Islamic scholar Raymond Ibrahim disagrees.
A 2008 article by National Review cites Ibrahim’s book, The Al Qaeda Reader, in which he says that although radical Islamic propaganda is often focused on the alleged evils of Western foreign policy, their internal reasoning is much different:
“However, the rationale al-Qaeda offers in its theological treatises, which were composed to justify their terror ‘within an Islamic framework,’ are very different … Democracy, women’s rights, secularism, and the right to pursue the faith of our choice are just some of the aspects of Western society al-Qaeda’s leaders cite as evidence of our supposed moral decay.
Indeed, they argue ‘practically everything valued by the immoral West is condemned under sharia law.’ That is, our Western society is wholly at odds with the fascist laws they seek to impose. We are, in al-Qaeda’s words, the ‘infidels’ and the ‘Great Satan’ and deserve to die.”

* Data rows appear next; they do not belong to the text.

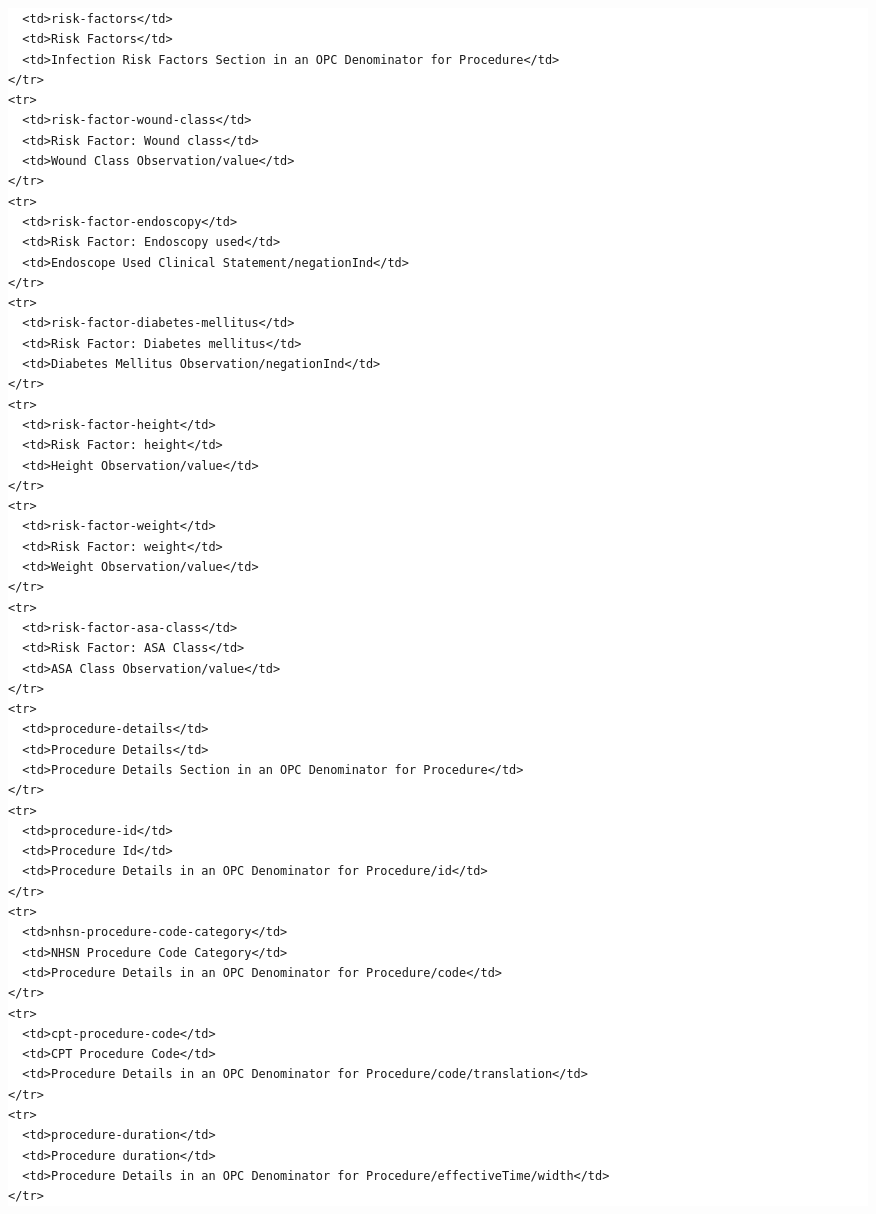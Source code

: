       <td>risk-factors</td>
      <td>Risk Factors</td>
      <td>Infection Risk Factors Section in an OPC Denominator for Procedure</td>
    </tr>
    <tr>
      <td>risk-factor-wound-class</td>
      <td>Risk Factor: Wound class</td>
      <td>Wound Class Observation/value</td>
    </tr>
    <tr>
      <td>risk-factor-endoscopy</td>
      <td>Risk Factor: Endoscopy used</td>
      <td>Endoscope Used Clinical Statement/negationInd</td>
    </tr>
    <tr>
      <td>risk-factor-diabetes-mellitus</td>
      <td>Risk Factor: Diabetes mellitus</td>
      <td>Diabetes Mellitus Observation/negationInd</td>
    </tr>
    <tr>
      <td>risk-factor-height</td>
      <td>Risk Factor: height</td>
      <td>Height Observation/value</td>
    </tr>
    <tr>
      <td>risk-factor-weight</td>
      <td>Risk Factor: weight</td>
      <td>Weight Observation/value</td>
    </tr>
    <tr>
      <td>risk-factor-asa-class</td>
      <td>Risk Factor: ASA Class</td>
      <td>ASA Class Observation/value</td>
    </tr>
    <tr>
      <td>procedure-details</td>
      <td>Procedure Details</td>
      <td>Procedure Details Section in an OPC Denominator for Procedure</td>
    </tr>
    <tr>
      <td>procedure-id</td>
      <td>Procedure Id</td>
      <td>Procedure Details in an OPC Denominator for Procedure/id</td>
    </tr>
    <tr>
      <td>nhsn-procedure-code-category</td>
      <td>NHSN Procedure Code Category</td>
      <td>Procedure Details in an OPC Denominator for Procedure/code</td>
    </tr>
    <tr>
      <td>cpt-procedure-code</td>
      <td>CPT Procedure Code</td>
      <td>Procedure Details in an OPC Denominator for Procedure/code/translation</td>
    </tr>
    <tr>
      <td>procedure-duration</td>
      <td>Procedure duration</td>
      <td>Procedure Details in an OPC Denominator for Procedure/effectiveTime/width</td>
    </tr>
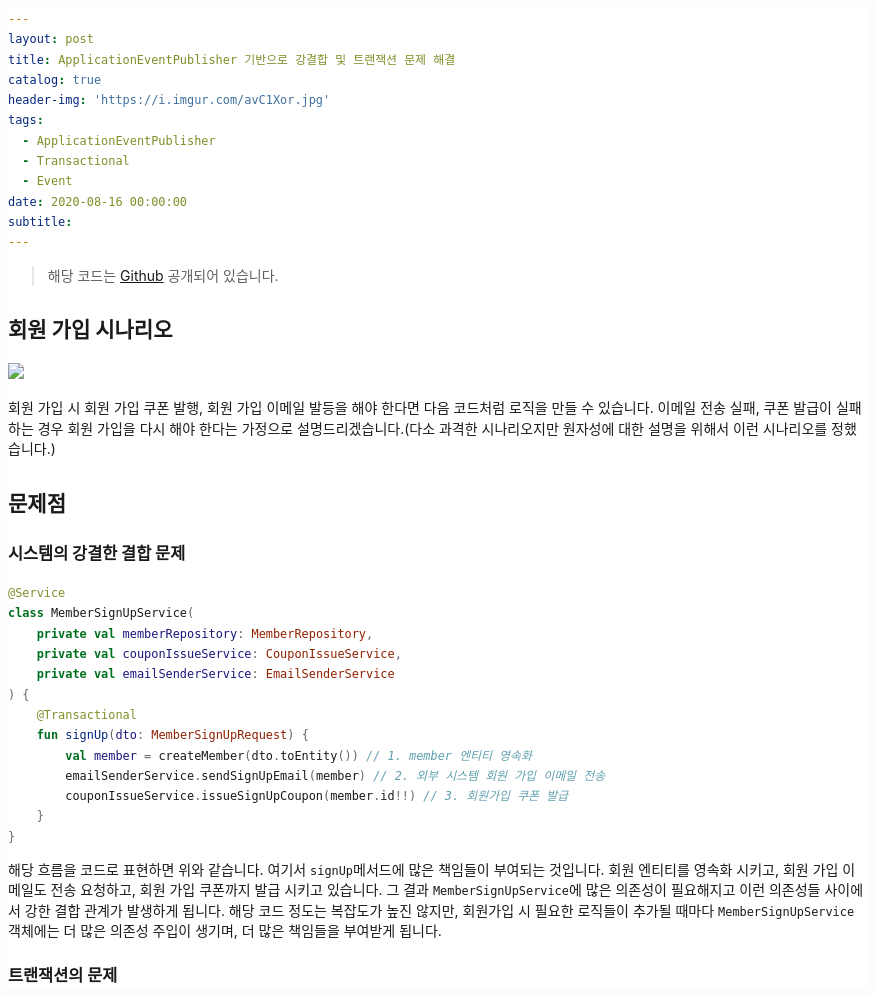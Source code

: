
 ```yaml
---
layout: post
title: ApplicationEventPublisher 기반으로 강결합 및 트랜잭션 문제 해결
catalog: true
header-img: 'https://i.imgur.com/avC1Xor.jpg'
tags:
  - ApplicationEventPublisher
  - Transactional
  - Event
date: 2020-08-16 00:00:00
subtitle:
---
```


> 해당 코드는 [Github](https://github.com/cheese10yun/blog-sample/tree/master/event-transaction) 공개되어 있습니다.

## 회원 가입 시나리오

![](https://github.com/cheese10yun/blog-sample/raw/master/event-transaction/docs/seq-sign-up.png)

회원 가입 시 회원 가입 쿠폰 발행, 회원 가입 이메일 발등을 해야 한다면 다음 코드처럼 로직을 만들 수 있습니다. 이메일 전송 실패, 쿠폰 발급이 실패하는 경우 회원 가입을 다시 해야 한다는 가정으로 설명드리겠습니다.(다소 과격한 시나리오지만 원자성에 대한 설명을 위해서 이런 시나리오를 정했습니다.)

## 문제점

### 시스템의 강결한 결합 문제

```kotlin
@Service
class MemberSignUpService(
    private val memberRepository: MemberRepository,
    private val couponIssueService: CouponIssueService,
    private val emailSenderService: EmailSenderService
) {
    @Transactional
    fun signUp(dto: MemberSignUpRequest) {
        val member = createMember(dto.toEntity()) // 1. member 엔티티 영속화
        emailSenderService.sendSignUpEmail(member) // 2. 외부 시스템 회원 가입 이메일 전송
        couponIssueService.issueSignUpCoupon(member.id!!) // 3. 회원가입 쿠폰 발급
    }
}
```
해당 흐름을 코드로 표현하면 위와 같습니다. 여기서 `signUp`메서드에 많은 책임들이 부여되는 것입니다. 회원 엔티티를 영속화 시키고, 회원 가입 이메일도 전송 요청하고, 회원 가입 쿠폰까지 발급 시키고 있습니다. 그 결과 `MemberSignUpService`에 많은 의존성이 필요해지고 이런 의존성들 사이에서 강한 결합 관계가 발생하게 됩니다. 해당 코드 정도는 복잡도가 높진 않지만, 회원가입 시 필요한 로직들이 추가될 때마다 `MemberSignUpService` 객체에는 더 많은 의존성 주입이 생기며, 더 많은 책임들을 부여받게 됩니다.

### 트랜잭션의 문제
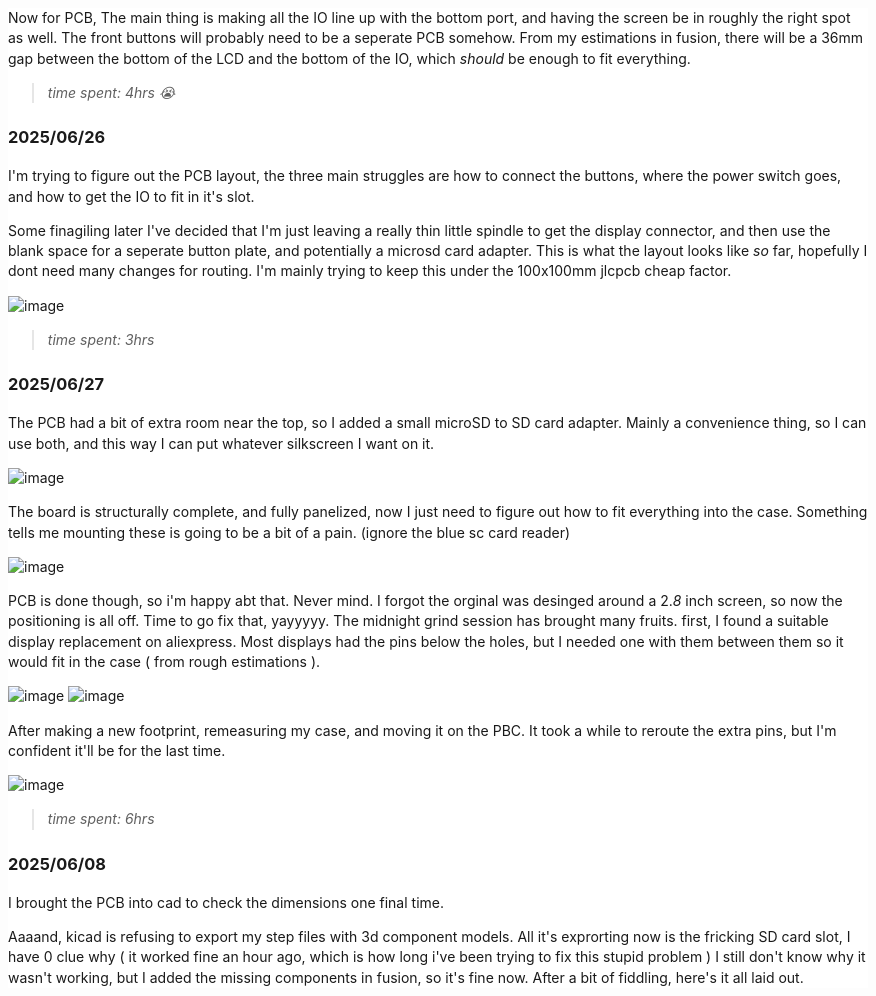 Now for PCB, The main thing is making all the IO line up with the bottom port, and having the screen be in roughly the right spot as well. The front buttons will probably need to be a seperate PCB somehow. From my estimations in fusion, there will be a 36mm gap between the bottom of the LCD and the bottom of the IO, which *should* be enough to fit everything.

> *time spent: 4hrs 😭*

### 2025/06/26
I'm trying to figure out the PCB layout, the three main  struggles are how to connect the buttons, where the power switch goes, and how to get the IO to fit in it's slot. 

Some finagiling later I've decided that I'm just leaving a really thin little spindle to get the display connector, and then use the blank space for a seperate button plate, and potentially a microsd card adapter. This is what the layout looks like *so* far, hopefully I dont need many changes for routing. I'm mainly trying to keep this under the 100x100mm jlcpcb cheap factor.

<img width="686" alt="image" src="https://github.com/user-attachments/assets/27c0af24-9a46-49e0-a1b6-7860d67e8727" />

> *time spent: 3hrs*

### 2025/06/27
The PCB had a bit of extra room near the top, so I added a small microSD to SD card adapter. Mainly a convenience thing, so I can use both, and this way I can put whatever silkscreen I want on it.

<img width="364" alt="image" src="https://github.com/user-attachments/assets/4f5d33f9-e619-4590-a979-9d5006dab554" />

The board is structurally complete, and fully panelized, now I just need to figure out how to fit everything into the case. Something tells me mounting these is going to be a bit of a pain. (ignore the blue sc card reader)

<img width="949" alt="image" src="https://github.com/user-attachments/assets/e0d9433e-6f53-4ea7-b5d9-0c417bebddc7" />

PCB is done though, so i'm happy abt that. 
Never mind. I forgot the orginal was desinged around a 2._8_ inch screen, so now the positioning is all off. Time to go fix that, yayyyyy.
The midnight grind session has brought many fruits. first, I found a suitable display replacement on aliexpress. Most displays had the pins below the holes, but I needed one with them between them so it would fit in the case ( from rough estimations ).

<img width="208" alt="image" src="https://github.com/user-attachments/assets/7f47381c-aff8-4346-9d31-327be09d5915" />
<img width="213" alt="image" src="https://github.com/user-attachments/assets/8e5d9753-61df-46d0-8de8-c24e62a628c5" />


After making a new footprint, remeasuring my case, and moving it on the PBC. It took a while to reroute the extra pins, but I'm confident it'll be for the last time. 

<img width="635" alt="image" src="https://github.com/user-attachments/assets/9272b2d7-523d-4be1-8a4b-2a8a64df5834" />

> *time spent: 6hrs*
### 2025/06/08
I brought the PCB into cad to check the dimensions one final time. 

Aaaand, kicad is refusing to export my step files with 3d component models. All it's exprorting now is the fricking SD card slot, I have 0 clue why ( it worked fine an hour ago, which is how long i've been trying to fix this stupid problem )
I still don't know why it wasn't working, but I added the missing components in fusion, so it's fine now. 
After a bit of fiddling, here's it all laid out.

The article also notes that radical Islamic animus is nothing new, referencing Sayyid Qutb, his journey to America in the 1940s, and his hatred of all things Western.
Although it was written about al-Qaeda, inferences can surely be made about ISIS, as well as radical Islam as a whole.
Then again, CAIR, who was named an unindicted co-conspirator by the Justice Department for its financial support of Hamas, will be CAIR.